Could you return each line below without altering a word?
********************
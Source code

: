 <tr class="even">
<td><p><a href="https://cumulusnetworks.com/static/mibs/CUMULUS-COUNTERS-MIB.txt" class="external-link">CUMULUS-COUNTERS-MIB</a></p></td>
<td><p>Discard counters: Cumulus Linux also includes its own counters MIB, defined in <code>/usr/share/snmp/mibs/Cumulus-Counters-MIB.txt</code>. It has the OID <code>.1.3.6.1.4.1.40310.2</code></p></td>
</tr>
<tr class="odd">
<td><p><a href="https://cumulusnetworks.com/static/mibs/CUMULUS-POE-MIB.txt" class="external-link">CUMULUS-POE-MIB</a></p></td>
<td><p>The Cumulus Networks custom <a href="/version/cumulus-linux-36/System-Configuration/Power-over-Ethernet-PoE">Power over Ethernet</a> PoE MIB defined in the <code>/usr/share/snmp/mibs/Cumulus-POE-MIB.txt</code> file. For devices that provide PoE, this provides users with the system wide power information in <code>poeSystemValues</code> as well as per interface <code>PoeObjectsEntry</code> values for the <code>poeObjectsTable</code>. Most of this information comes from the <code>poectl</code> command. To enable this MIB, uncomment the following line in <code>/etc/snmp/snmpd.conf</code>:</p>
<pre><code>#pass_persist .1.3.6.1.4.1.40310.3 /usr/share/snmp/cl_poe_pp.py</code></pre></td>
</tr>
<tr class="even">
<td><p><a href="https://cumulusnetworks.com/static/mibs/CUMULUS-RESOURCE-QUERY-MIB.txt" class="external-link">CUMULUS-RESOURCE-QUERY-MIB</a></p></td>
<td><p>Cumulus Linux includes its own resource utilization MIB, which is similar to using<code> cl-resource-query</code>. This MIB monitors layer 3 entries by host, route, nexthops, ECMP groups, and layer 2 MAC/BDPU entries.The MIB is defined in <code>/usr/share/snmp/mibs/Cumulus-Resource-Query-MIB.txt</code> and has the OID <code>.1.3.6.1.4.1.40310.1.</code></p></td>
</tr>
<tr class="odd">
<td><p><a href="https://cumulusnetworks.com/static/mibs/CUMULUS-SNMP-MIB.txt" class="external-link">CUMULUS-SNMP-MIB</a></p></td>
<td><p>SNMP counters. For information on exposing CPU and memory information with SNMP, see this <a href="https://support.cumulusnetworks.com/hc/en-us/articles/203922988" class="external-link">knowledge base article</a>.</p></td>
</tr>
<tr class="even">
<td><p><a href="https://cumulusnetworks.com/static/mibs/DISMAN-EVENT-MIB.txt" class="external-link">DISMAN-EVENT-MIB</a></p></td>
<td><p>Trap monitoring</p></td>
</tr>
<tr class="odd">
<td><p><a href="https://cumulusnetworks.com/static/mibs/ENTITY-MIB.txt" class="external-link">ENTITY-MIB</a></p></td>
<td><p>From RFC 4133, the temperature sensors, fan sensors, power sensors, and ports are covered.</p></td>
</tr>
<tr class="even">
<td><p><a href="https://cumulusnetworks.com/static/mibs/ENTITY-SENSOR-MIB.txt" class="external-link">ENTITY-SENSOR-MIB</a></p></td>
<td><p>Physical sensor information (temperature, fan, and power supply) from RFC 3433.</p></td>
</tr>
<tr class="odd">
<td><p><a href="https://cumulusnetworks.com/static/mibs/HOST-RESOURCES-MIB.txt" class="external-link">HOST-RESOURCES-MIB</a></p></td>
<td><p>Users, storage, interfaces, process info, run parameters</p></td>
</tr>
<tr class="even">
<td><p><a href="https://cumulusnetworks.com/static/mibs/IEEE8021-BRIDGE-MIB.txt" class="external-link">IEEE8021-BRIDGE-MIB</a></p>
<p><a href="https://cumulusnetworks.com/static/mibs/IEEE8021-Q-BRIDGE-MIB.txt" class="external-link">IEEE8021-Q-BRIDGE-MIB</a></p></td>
********************
▶ [Result of this task]:
Source code

: <tr class="even">
<td><p><a href="https://cumulusnetworks.com/static/mibs/CUMULUS-COUNTERS-MIB.txt" class="external-link">CUMULUS-COUNTERS-MIB</a></p></td>
<td><p>Discard counters: Cumulus Linux also includes its own counters MIB, defined in <code>/usr/share/snmp/mibs/Cumulus-Counters-MIB.txt</code>. It has the OID <code>.1.3.6.1.4.1.40310.2</code></p></td>
</tr>
<tr class="odd">
<td><p><a href="https://cumulusnetworks.com/static/mibs/CUMULUS-POE-MIB.txt" class="external-link">CUMULUS-POE-MIB</a></p></td>
<td><p>The Cumulus Networks custom <a href="/version/cumulus-linux-36/System-Configuration/Power-over-Ethernet-PoE">Power over Ethernet</a> PoE MIB defined in the <code>/usr/share/snmp/mibs/Cumulus-POE-MIB.txt</code> file. For devices that provide PoE, this provides users with the system wide power information in <code>poeSystemValues</code> as well as per interface <code>PoeObjectsEntry</code> values for the <code>poeObjectsTable</code>. Most of this information comes from the <code>poectl</code> command. To enable this MIB, uncomment the following line in <code>/etc/snmp/snmpd.conf</code>:</p>
<pre><code>#pass_persist .1.3.6.1.4.1.40310.3 /usr/share/snmp/cl_poe_pp.py</code></pre></td>
</tr>
<tr class="even">
<td><p><a href="https://cumulusnetworks.com/static/mibs/CUMULUS-RESOURCE-QUERY-MIB.txt" class="external-link">CUMULUS-RESOURCE-QUERY-MIB</a></p></td>
<td><p>Cumulus Linux includes its own resource utilization MIB, which is similar to using<code> cl-resource-query</code>. This MIB monitors layer 3 entries by host, route, nexthops, ECMP groups, and layer 2 MAC/BDPU entries.The MIB is defined in <code>/usr/share/snmp/mibs/Cumulus-Resource-Query-MIB.txt</code> and has the OID <code>.1.3.6.1.4.1.40310.1.</code></p></td>
</tr>
<tr class="odd">
<td><p><a href="https://cumulusnetworks.com/static/mibs/CUMULUS-SNMP-MIB.txt" class="external-link">CUMULUS-SNMP-MIB</a></p></td>
<td><p>SNMP counters. For information on exposing CPU and memory information with SNMP, see this <a href="https://support.cumulusnetworks.com/hc/en-us/articles/203922988" class="external-link">knowledge base article</a>.</p></td>
</tr>
<tr class="even">
<td><p><a href="https://cumulusnetworks.com/static/mibs/DISMAN-EVENT-MIB.txt" class="external-link">DISMAN-EVENT-MIB</a></p></td>
<td><p>Trap monitoring</p></td>
</tr>
<tr class="odd">
<td><p><a href="https://cumulusnetworks.com/static/mibs/ENTITY-MIB.txt" class="external-link">ENTITY-MIB</a></p></td>
<td><p>From RFC 4133, the temperature sensors, fan sensors, power sensors, and ports are covered.</p></td>
</tr>
<tr class="even">
<td><p><a href="https://cumulusnetworks.com/static/mibs/ENTITY-SENSOR-MIB.txt" class="external-link">ENTITY-SENSOR-MIB</a></p></td>
<td><p>Physical sensor information (temperature, fan, and power supply) from RFC 3433.</p></td>
</tr>
<tr class="odd">
<td><p><a href="https://cumulusnetworks.com/static/mibs/HOST-RESOURCES-MIB.txt" class="external-link">HOST-RESOURCES-MIB</a></p></td>
<td><p>Users, storage, interfaces, process info, run parameters</p></td>
</tr>
<tr class="even">
<td><p><a href="https://cumulusnetworks.com/static/mibs/IEEE8021-BRIDGE-MIB.txt" class="external-link">IEEE8021-BRIDGE-MIB</a></p>
<p><a href="https://cumulusnetworks.com/static/mibs/IEEE8021-Q-BRIDGE-MIB.txt" class="external-link">IEEE8021-Q-BRIDGE-MIB</a></p></td>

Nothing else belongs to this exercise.